_EXERCISE_. A verbatim reproduction of every entry is the expected answer.

_INPUT_.
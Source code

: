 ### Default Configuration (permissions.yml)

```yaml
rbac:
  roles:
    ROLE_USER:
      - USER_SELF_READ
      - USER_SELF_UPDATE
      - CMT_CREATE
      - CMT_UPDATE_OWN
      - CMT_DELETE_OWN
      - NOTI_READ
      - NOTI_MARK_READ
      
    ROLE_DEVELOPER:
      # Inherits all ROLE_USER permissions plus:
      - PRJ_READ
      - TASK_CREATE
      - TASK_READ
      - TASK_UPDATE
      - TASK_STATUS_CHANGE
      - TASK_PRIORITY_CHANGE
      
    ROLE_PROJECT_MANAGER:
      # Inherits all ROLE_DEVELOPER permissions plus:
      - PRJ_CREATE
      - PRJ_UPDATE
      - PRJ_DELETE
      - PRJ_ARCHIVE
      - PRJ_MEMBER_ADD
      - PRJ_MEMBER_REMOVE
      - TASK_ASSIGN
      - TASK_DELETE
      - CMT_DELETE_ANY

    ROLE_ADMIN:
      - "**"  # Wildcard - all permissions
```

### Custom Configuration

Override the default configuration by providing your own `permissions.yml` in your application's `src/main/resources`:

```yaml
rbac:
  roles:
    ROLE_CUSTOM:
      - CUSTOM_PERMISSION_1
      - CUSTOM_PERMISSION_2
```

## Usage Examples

_RESPONSE BOX_.
Source code

: ### Default Configuration (permissions.yml)

```yaml
rbac:
  roles:
    ROLE_USER:
      - USER_SELF_READ
      - USER_SELF_UPDATE
      - CMT_CREATE
      - CMT_UPDATE_OWN
      - CMT_DELETE_OWN
      - NOTI_READ
      - NOTI_MARK_READ
      
    ROLE_DEVELOPER:
      # Inherits all ROLE_USER permissions plus:
      - PRJ_READ
      - TASK_CREATE
      - TASK_READ
      - TASK_UPDATE
      - TASK_STATUS_CHANGE
      - TASK_PRIORITY_CHANGE
      
    ROLE_PROJECT_MANAGER:
      # Inherits all ROLE_DEVELOPER permissions plus:
      - PRJ_CREATE
      - PRJ_UPDATE
      - PRJ_DELETE
      - PRJ_ARCHIVE
      - PRJ_MEMBER_ADD
      - PRJ_MEMBER_REMOVE
      - TASK_ASSIGN
      - TASK_DELETE
      - CMT_DELETE_ANY

    ROLE_ADMIN:
      - "**"  # Wildcard - all permissions
```

### Custom Configuration

Override the default configuration by providing your own `permissions.yml` in your application's `src/main/resources`:

```yaml
rbac:
  roles:
    ROLE_CUSTOM:
      - CUSTOM_PERMISSION_1
      - CUSTOM_PERMISSION_2
```

## Usage Examples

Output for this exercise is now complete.